Zen is key to Japan.

Sunday, September 13, 2009

If Japan is the future, when is now?

While waiting for the rain-interrupted signal to return to my futuristic Japanese satellite TV dish so that I could watch Columbo on WOWOW, I was able to waste time on the Internut and made a pleasant discovery:

It seems that there's a fellow named Tyler Brule who is the editor of the magazine Monocle (only 75 pounds per year) and who also writes occasional funny pieces for the British version of the Onion known as the Financial Times.

The Future Dawns with the Rising Sun

My monthly jaunts to Japan are a good way to catch a glimpse of how things might unfold elsewhere in the near (or very distant) future. A year ago, I could sense a return to the land... FT.com(edy)

As is usual for Mr. Brule---sorry, I am not sure how to get them thar accent marks properly above his last name---he got orgasmic over the service at the expensive Japanese hotels he stays in during his monthly visits to the future. This time, he also exposed the secret back-to-the-farm-movement that has taken hold of the youth in Japan. Perhaps you have somehow missed that mass exodus from the city. If so, you need to spend less time living in reality and more time staying in absurdly expensive Japanese hotels and ryokans* in order to better understand the country. Or maybe you are just stuck in the past which is the present in other countries.

...Though there hasn’t yet been an all-out flight to toil in the fields of Europe and America – let alone the perfect lifestyle packaging that’s helped drive the trend in Japan – it is a socio-economic trend that is likely to take hold...

Git yer clod-hoppers ready! Tater hoein' is the way of the future!



I've stayed in a few Japanese hotels and ryokans. I have stayed in a number of business hotels. The service at business hotels was neither good or bad: it was near non-existent. Wait, allow me to take that back. In the 90s some of them refused to allow me to stay at all because I was not (and am not) Japanese. I am sure Tyler would not know about that as he appears to be somewhat ignorant of the past of the 90s, let alone the present of the future.

I have stayed in some very expensive hotels including an executive suite in Kyoto. The service was good---the hotel restaurant was somewhat better than Denny's and the view of Kyoto was nice. It was so nice that I wanted to go out on the veranda to take a panoramic of the city,** but unfortunately, the doors were locked. I suppose we could have made arrangements with the polite staff, but why was it necessary at a place with mythical out-of-this-world service? The room was nice, but might not meet most folks expectations of an executive suite.
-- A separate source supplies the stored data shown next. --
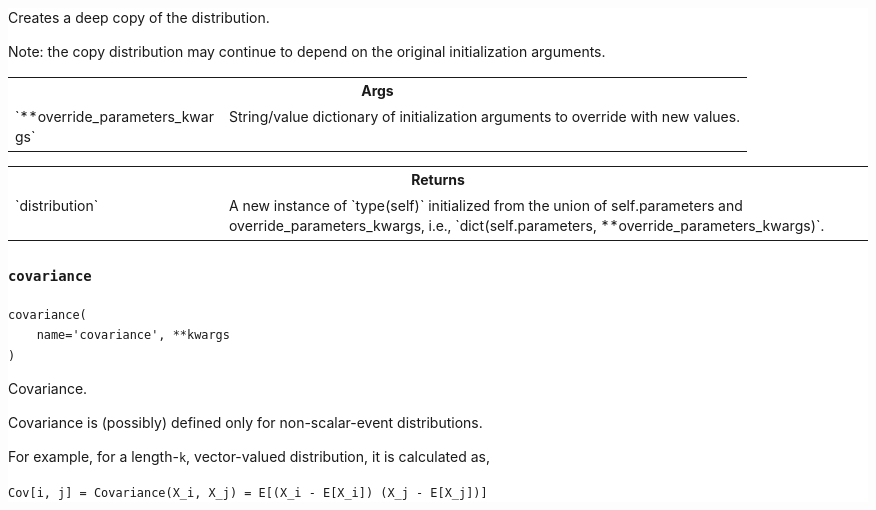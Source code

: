 Creates a deep copy of the distribution.

Note: the copy distribution may continue to depend on the original
initialization arguments.


 <table class="responsive fixed orange">
<colgroup><col width="214px"><col></colgroup>
<tr><th colspan="2">Args</th></tr>

<tr>
<td>
`**override_parameters_kwargs`
</td>
<td>
String/value dictionary of initialization
arguments to override with new values.
</td>
</tr>
</table>




 <table class="responsive fixed orange">
<colgroup><col width="214px"><col></colgroup>
<tr><th colspan="2">Returns</th></tr>

<tr>
<td>
`distribution`
</td>
<td>
A new instance of `type(self)` initialized from the union
of self.parameters and override_parameters_kwargs, i.e.,
`dict(self.parameters, **override_parameters_kwargs)`.
</td>
</tr>
</table>



<h3 id="covariance"><code>covariance</code></h3>

<pre class="devsite-click-to-copy prettyprint lang-py tfo-signature-link">
<code>covariance(
    name=&#x27;covariance&#x27;, **kwargs
)
</code></pre>

Covariance.

Covariance is (possibly) defined only for non-scalar-event distributions.

For example, for a length-`k`, vector-valued distribution, it is calculated
as,

```none
Cov[i, j] = Covariance(X_i, X_j) = E[(X_i - E[X_i]) (X_j - E[X_j])]
```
We stayed in the same Kyoto hotel a number of times in regular rooms. Those rooms were not special, but they were at least as good as some Best Western rooms I have stayed in back in the US. We had a nice view of the empty tennis court. No match for a La Quinta room at half the price, but hey, it's Kyoto. The difference in service for the executive suite and the regular room seemed to be that the check in was faster as was the check out and both were done in a special room on the same floor as our suite. For either class of room you'll get a bellhop to carry your bags up and show you how to turn on the lights, heat, and TV---no tip expected. (A woman half a man's size and weight offering to carry his bag which weighs as nearly much as she does, could cause some discomfort for some less modern guys. Unfortunately though, he might have to resort to fisticuffs to keep her from taking it. Could this be the super-service?)
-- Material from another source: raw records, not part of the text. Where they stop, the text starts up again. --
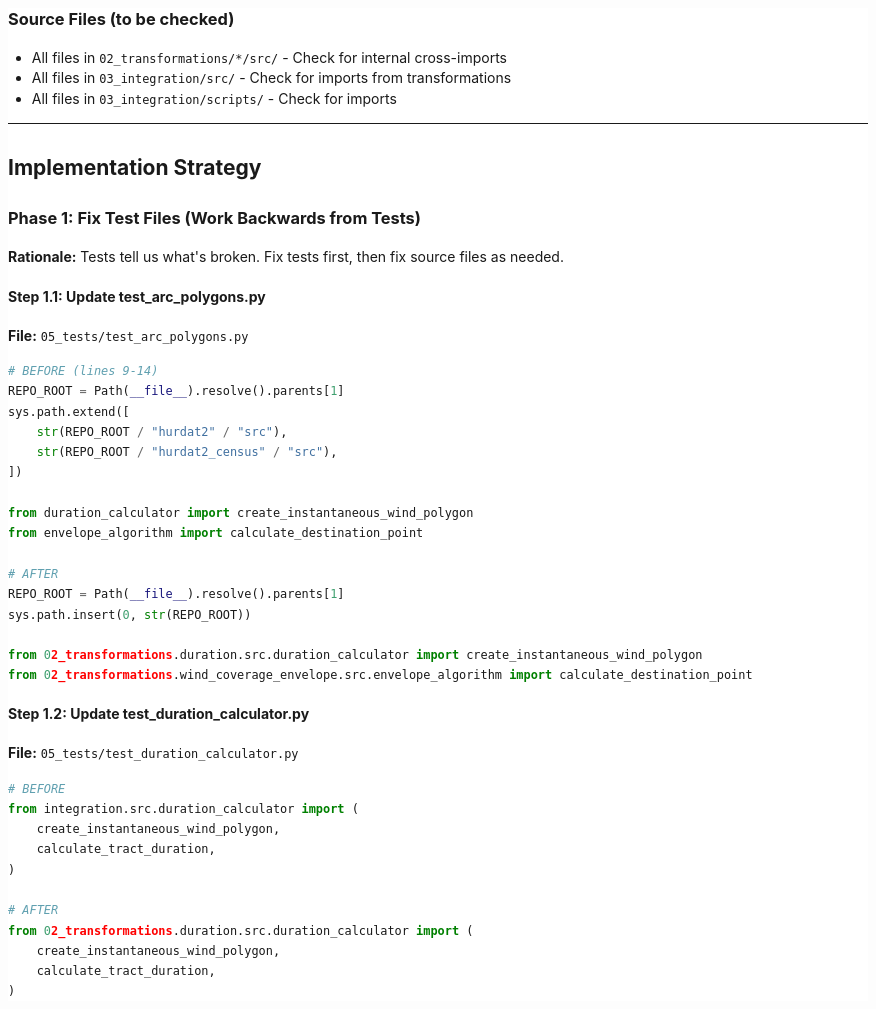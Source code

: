 ### Source Files (to be checked)
- All files in `02_transformations/*/src/` - Check for internal cross-imports
- All files in `03_integration/src/` - Check for imports from transformations
- All files in `03_integration/scripts/` - Check for imports

---

## Implementation Strategy

### Phase 1: Fix Test Files (Work Backwards from Tests)

**Rationale:** Tests tell us what's broken. Fix tests first, then fix source files as needed.

#### Step 1.1: Update test_arc_polygons.py

**File:** `05_tests/test_arc_polygons.py`

```python
# BEFORE (lines 9-14)
REPO_ROOT = Path(__file__).resolve().parents[1]
sys.path.extend([
    str(REPO_ROOT / "hurdat2" / "src"),
    str(REPO_ROOT / "hurdat2_census" / "src"),
])

from duration_calculator import create_instantaneous_wind_polygon
from envelope_algorithm import calculate_destination_point

# AFTER
REPO_ROOT = Path(__file__).resolve().parents[1]
sys.path.insert(0, str(REPO_ROOT))

from 02_transformations.duration.src.duration_calculator import create_instantaneous_wind_polygon
from 02_transformations.wind_coverage_envelope.src.envelope_algorithm import calculate_destination_point
```

#### Step 1.2: Update test_duration_calculator.py

**File:** `05_tests/test_duration_calculator.py`

```python
# BEFORE
from integration.src.duration_calculator import (
    create_instantaneous_wind_polygon,
    calculate_tract_duration,
)

# AFTER
from 02_transformations.duration.src.duration_calculator import (
    create_instantaneous_wind_polygon,
    calculate_tract_duration,
)
```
We once stayed in a suite at Chuzenjiko Kanaya Hotel near Nikko. It was a nice suite and we got a good deal on the price. Naturally, being up in the mountains I liked it, but I would have been happy under a tarp. The wife liked it too, but she was more interested in the food and the onsen. The service? The same as their standard rooms. Good but nothing special. For dinner you have a choice of driving or walking a few miles down to the town of Chuzenjiko, or you could eat at the over-priced French restaurant in the hotel. I had venison for the first time since coming to Japan at that restaurant a few years ago. I liked it, although it was not properly prepared and probably had not been properly cared for, so it had a strong wild taste. The wife likes venison and other game, but not if it has a wild taste. The grape sauce did cover it up somewhat though.

We spent a night in a famous ryokan near Hakone and enjoyed what we, being two ignorant hicks, thought was the best sake we had ever tasted. The next morning, the maid took a look at the remaining sake and apologized because we had obviously been served sake that had gone bad. To make up for it, we got a fruit dish at no extra charge. Thank goodness we were ignorant or we might have been po'd.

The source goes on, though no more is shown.